The name Mack first shows up in his World War II Draft Registration Card (October 1940), and he signed this card as "Mack."

His Virginia death certificate shows: "James Mack Ingram" and this name is on his grave marker at the Sassafras Grove Baptist Church. The informant on the death certificate is his daughter Mattie.
Several who have researched this matter have arrived at different conclusions:

"Ebony" magazine published extensively on the case, including spending considerable time with the family. That magazine used: "Matt"

However, "Time" magazine called him "Mack"

Mary Frances Berry in her article published in "The Journal of African American History" referred to him as Matt.

The African American Intellectual History Society uses "Mack"
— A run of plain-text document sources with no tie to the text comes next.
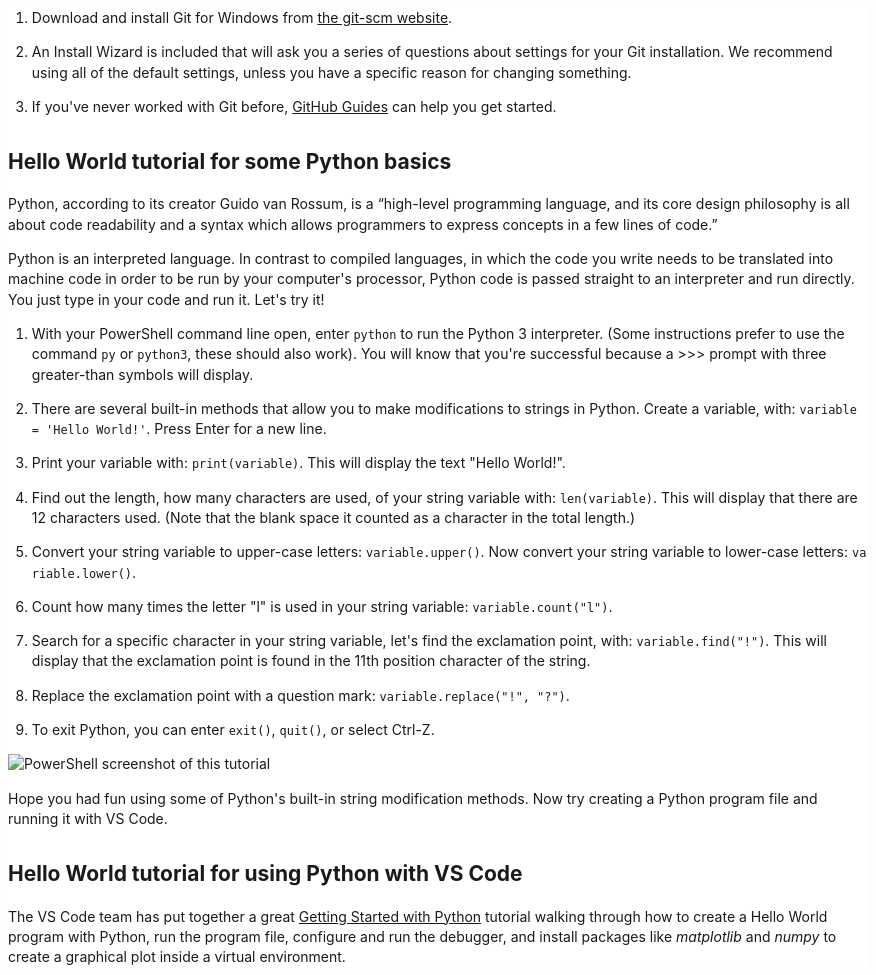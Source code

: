 1. Download and install Git for Windows from [the git-scm website](https://git-scm.com/download/win).

2. An Install Wizard is included that will ask you a series of questions about settings for your Git installation. We recommend using all of the default settings, unless you have a specific reason for changing something.

3. If you've never worked with Git before, [GitHub Guides](https://guides.github.com/) can help you get started.

## Hello World tutorial for some Python basics

Python, according to its creator Guido van Rossum, is a “high-level programming language, and its core design philosophy is all about code readability and a syntax which allows programmers to express concepts in a few lines of code.”

Python is an interpreted language. In contrast to compiled languages, in which the code you write needs to be translated into machine code in order to be run by your computer's processor, Python code is passed straight to an interpreter and run directly. You just type in your code and run it. Let's try it!

1. With your PowerShell command line open, enter `python` to run the Python 3 interpreter. (Some instructions prefer to use the command `py` or `python3`, these should also work). You will know that you're successful because a >>> prompt with three greater-than symbols will display.

2. There are several built-in methods that allow you to make modifications to strings in Python. Create a variable, with: `variable = 'Hello World!'`. Press Enter for a new line.

3. Print your variable with: `print(variable)`. This will display the text "Hello World!".

4. Find out the length, how many characters are used, of your string variable with: `len(variable)`. This will display that there are 12 characters used. (Note that the blank space it counted as a character in the total length.)

5. Convert your string variable to upper-case letters: `variable.upper()`. Now convert your string variable to lower-case letters: `variable.lower()`.

6. Count how many times the letter "l" is used in your string variable: `variable.count("l")`.

7. Search for a specific character in your string variable, let's find the exclamation point, with: `variable.find("!")`. This will display that the exclamation point is found in the 11th position character of the string.

8. Replace the exclamation point with a question mark: `variable.replace("!", "?")`.

9. To exit Python, you can enter `exit()`, `quit()`, or select Ctrl-Z.

![PowerShell screenshot of this tutorial](../images/hello-world-basics.png)

Hope you had fun using some of Python's built-in string modification methods. Now try creating a Python program file and running it with VS Code.

## Hello World tutorial for using Python with VS Code

The VS Code team has put together a great [Getting Started with Python](https://code.visualstudio.com/docs/python/python-tutorial#_start-vs-code-in-a-project-workspace-folder) tutorial walking through how to create a Hello World program with Python, run the program file, configure and run the debugger, and install packages like *matplotlib* and *numpy* to create a graphical plot inside a virtual environment.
Of course it is possible that he went by both names, with one being a nickname.
To fresh your memory, in 1951 black Caswell County farmer Matt Ingram, 44, was convicted in a Yanceyville court of assault on a female because he allegedly leered at 17-year-old white Willa Jean Boswell from a distance of 50 feet. The initial charge had been assault with intent to commit rape, but the court (Ralph Vernon) persuaded the prosecutor (W. Banks Horton) to reduce the charges.

The matter apparently was retried by a higher court (superior court)and resulted in a hung jury. This resulted in the matter being brought before the Yanceyville lower court for retrial; and Matt Ingram was again found guilty and sentenced to a six-month suspended jail term and probation.

Finally, in 1953 a North Carolina appellate court "resoundingly reversed the lower-court conviction, stating that, even if Ingram had leered (which he denied), there had been 'no overt act, no threat of violence ... We cannot convict him . . . solely for what may have been on his mind. Human law does not reach that far.'"

National and international news publications carried the stories, including Time Magazine and The International Herald Tribune. The first Time article (23 July 1951) claimed that the guilty verdict did not even make the local paper, which would have been The Caswell Messenger.

I am looking for contemporaneous materials to supplement my research on this matter. Surely there are photographs and local news articles.I find it difficult to believe that The Caswell Messenger did not cover the trial.

Please submit materials to me either through this message board (if you would like to share them with others) or directly to rick@ncccha.org

Thank you.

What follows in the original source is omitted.